We encountered no less than 10 pubs in the East Village turn down prospective patrons because they had exceeded capacity. Granted, this was primarily for the US-England encounter, but it was still a site to behold in this country. There are street fairs popping up in the city for the Cup, a makeshift soccer “stadium” showing all 64 matches in SoHo, and literally every single business with a liquor license and access to at least one TV is opening its doors from 7 a.m. everyday for the group stage.
But the most exciting aspect of all of this was the masses’ reaction for the big one: USA-England.

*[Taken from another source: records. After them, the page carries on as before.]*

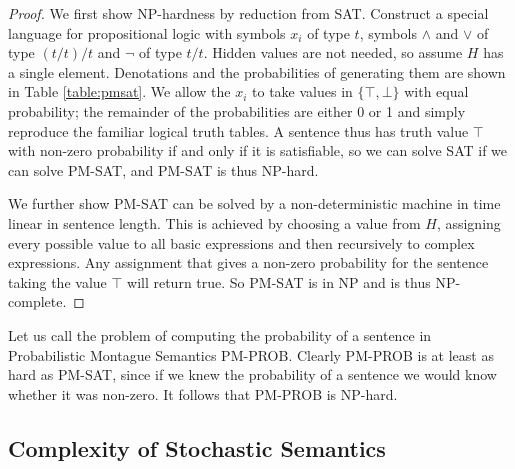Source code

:\documentclass[a4paper,11pt]{article}
\theoremstyle{definition}
\begin{document}
\begin{proof}
We first show NP-hardness by reduction from SAT. Construct a special
language for propositional logic with symbols $x_i$ of type $t$,
symbols $\land$ and $\lor$ of type $(t/t)/t$ and $\lnot$ of type
$t/t$. Hidden values are not needed, so assume $H$ has a single
element. Denotations and the probabilities of generating them are
shown in Table \ref{table:pmsat}.  We allow the $x_i$ to take values
in $\{\top, \bot\}$ with equal probability; the remainder of the
probabilities are either 0 or 1 and simply reproduce the familiar
logical truth tables. A sentence thus has truth value $\top$ with
non-zero probability if and only if it is satisfiable, so we can solve
SAT if we can solve PM-SAT, and PM-SAT is thus NP-hard.

We further show PM-SAT can be solved by a non-deterministic machine in
time linear in sentence length. This is achieved by choosing a value
from $H$, assigning every possible value to all basic expressions and
then recursively to complex expressions. Any assignment that gives a
non-zero probability for the sentence taking the value $\top$ will
return true. So PM-SAT is in NP and is thus NP-complete.
\end{proof}

Let us call the problem of computing the probability of a sentence in
Probabilistic Montague Semantics PM-PROB. Clearly PM-PROB is at least
as hard as PM-SAT, since if we knew the probability of a sentence we
would know whether it was non-zero. It follows that PM-PROB is NP-hard.

\subsection{Complexity of Stochastic Semantics}
\end{document}
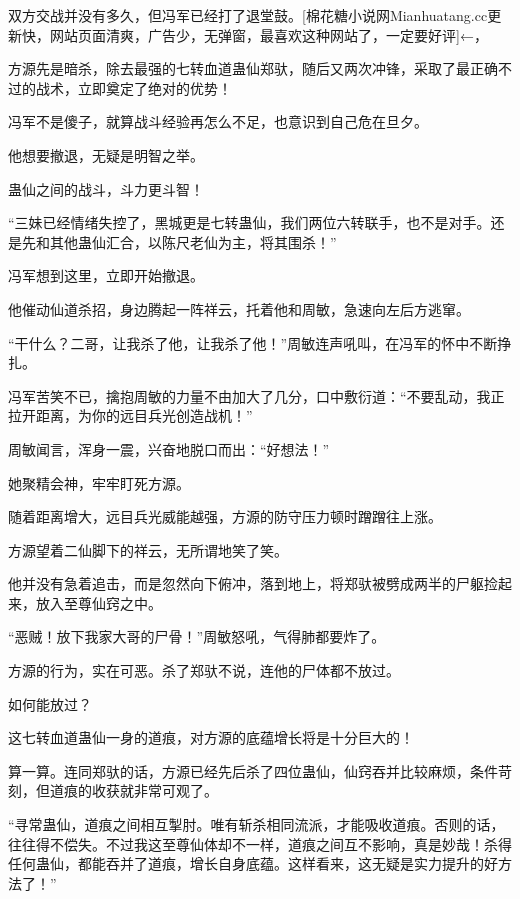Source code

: 
\begin{this_body}

双方交战并没有多久，但冯军已经打了退堂鼓。[棉花糖小说网Mianhuatang.cc更新快，网站页面清爽，广告少，无弹窗，最喜欢这种网站了，一定要好评]←，

方源先是暗杀，除去最强的七转血道蛊仙郑驮，随后又两次冲锋，采取了最正确不过的战术，立即奠定了绝对的优势！

冯军不是傻子，就算战斗经验再怎么不足，也意识到自己危在旦夕。

他想要撤退，无疑是明智之举。

蛊仙之间的战斗，斗力更斗智！

“三妹已经情绪失控了，黑城更是七转蛊仙，我们两位六转联手，也不是对手。还是先和其他蛊仙汇合，以陈尺老仙为主，将其围杀！”

冯军想到这里，立即开始撤退。

他催动仙道杀招，身边腾起一阵祥云，托着他和周敏，急速向左后方逃窜。

“干什么？二哥，让我杀了他，让我杀了他！”周敏连声吼叫，在冯军的怀中不断挣扎。

冯军苦笑不已，擒抱周敏的力量不由加大了几分，口中敷衍道：“不要乱动，我正拉开距离，为你的远目兵光创造战机！”

周敏闻言，浑身一震，兴奋地脱口而出：“好想法！”

她聚精会神，牢牢盯死方源。

随着距离增大，远目兵光威能越强，方源的防守压力顿时蹭蹭往上涨。

方源望着二仙脚下的祥云，无所谓地笑了笑。

他并没有急着追击，而是忽然向下俯冲，落到地上，将郑驮被劈成两半的尸躯捡起来，放入至尊仙窍之中。

“恶贼！放下我家大哥的尸骨！”周敏怒吼，气得肺都要炸了。

方源的行为，实在可恶。杀了郑驮不说，连他的尸体都不放过。

如何能放过？

这七转血道蛊仙一身的道痕，对方源的底蕴增长将是十分巨大的！

算一算。连同郑驮的话，方源已经先后杀了四位蛊仙，仙窍吞并比较麻烦，条件苛刻，但道痕的收获就非常可观了。

“寻常蛊仙，道痕之间相互掣肘。唯有斩杀相同流派，才能吸收道痕。否则的话，往往得不偿失。不过我这至尊仙体却不一样，道痕之间互不影响，真是妙哉！杀得任何蛊仙，都能吞并了道痕，增长自身底蕴。这样看来，这无疑是实力提升的好方法了！”


\end{this_body}
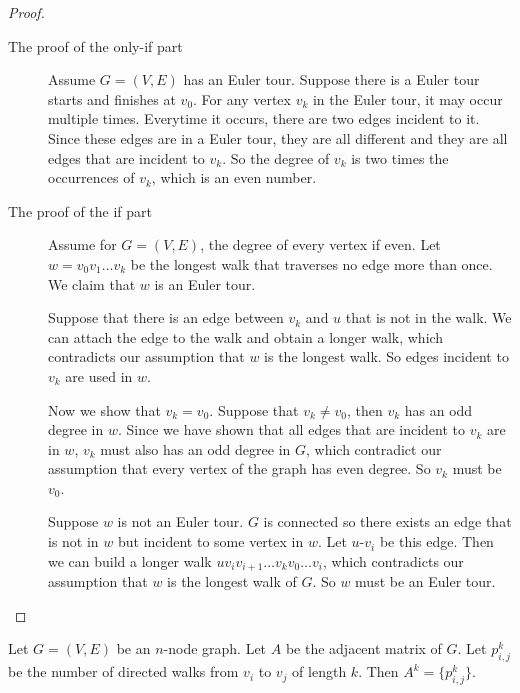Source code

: \documentclass[11pt]{article}
\begin{document}
\begin{proof}
\begin{description}
\item[The proof of the only-if part] Assume $G=(V,E)$ has an Euler tour. Suppose there is a
Euler tour starts and finishes at $v_0$. For any vertex $v_k$ in the Euler tour, it may occur
multiple times. Everytime it occurs, there are two edges incident to it. Since these edges are in
a Euler tour, they are all different and they are all edges that are incident to $v_k$. So the
degree of $v_k$ is two times the occurrences of $v_k$, which is an even number.

\item[The proof of the if part] Assume for $G=(V,E)$, the degree of every vertex if even. Let
$w = v_0v_1 \dots v_k$ be the longest walk that traverses no edge more than once. We claim that
$w$ is an Euler tour.

Suppose that there is an edge between $v_k$ and $u$ that is not in the walk. We can attach the edge
to the walk and obtain a longer walk, which contradicts our assumption that $w$ is the longest
walk. So edges incident to $v_k$ are used in $w$.

Now we show that $v_k=v_0$. Suppose that $v_k \neq v_0$, then $v_k$ has an odd degree in $w$.
Since we have shown that all edges that are incident to $v_k$ are in $w$, $v_k$ must also has an
odd degree in $G$, which contradict our assumption that every vertex of the graph has even degree.
So $v_k$ must be $v_0$.

Suppose $w$ is not an Euler tour. $G$ is connected so there exists an edge that is not in $w$ but
incident to some vertex in $w$. Let $u$-$v_i$ be this edge. Then we can build a longer walk
$uv_iv_{i+1} \dots v_kv_0 \dots v_i$, which contradicts our assumption that $w$ is the longest walk
of $G$. So $w$ must be an Euler tour.
\end{description}
\end{proof}

\begin{theorem}
Let $G=(V,E)$ be an $n$-node graph. Let $A$ be the adjacent matrix of $G$. Let $p_{i,j}^k$ be the
number of directed walks from $v_i$ to $v_j$ of length $k$. Then $A^k = \{p_{i,j}^k\}$.
\end{theorem}
\end{document}
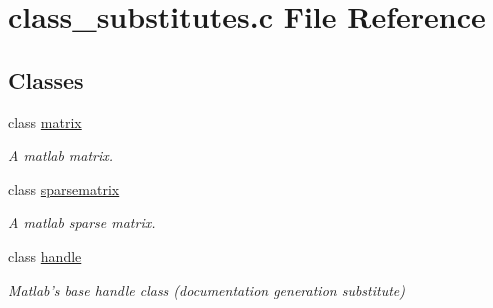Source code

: \hypertarget{a00016}{\section{class\-\_\-substitutes.\-c File Reference}
\label{a00016}
}
\subsection*{Classes}
\begin{DoxyCompactItemize}
\item 
class \hyperlink{a00010}{matrix}
\begin{DoxyCompactList}\small\item\em A matlab matrix. \end{DoxyCompactList}\item 
class \hyperlink{a00012}{sparsematrix}
\begin{DoxyCompactList}\small\item\em A matlab sparse matrix. \end{DoxyCompactList}\item 
class \hyperlink{a00007}{handle}
\begin{DoxyCompactList}\small\item\em Matlab's base handle class (documentation generation substitute) \end{DoxyCompactList}\end{DoxyCompactItemize}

Fearful of ex-pat Englishmen outnumbering Americans on the streets and in the bars, it was a terrific surprise to see literally tens of thousands of people donning their American regalia. It doesn’t take much for Americans to sport their pride, we are a truly patriotic nation, a great sports nation as well. On Saturday though, everyone was a US soccer fan.
People I have known for years that know nothing of football were talking formations, starting lineups and tactics. Certainly playing the English helped invoke exuberant pride and a nationwide longing to beat the British. Always healthy allies, it easy for the media to spin this match into a must-see. It is an interesting relationship between the two countries, almost one of older-brother, younger-brother. We may respect and admire our friendship with the British, but we certainly would never want to lose to them at anything.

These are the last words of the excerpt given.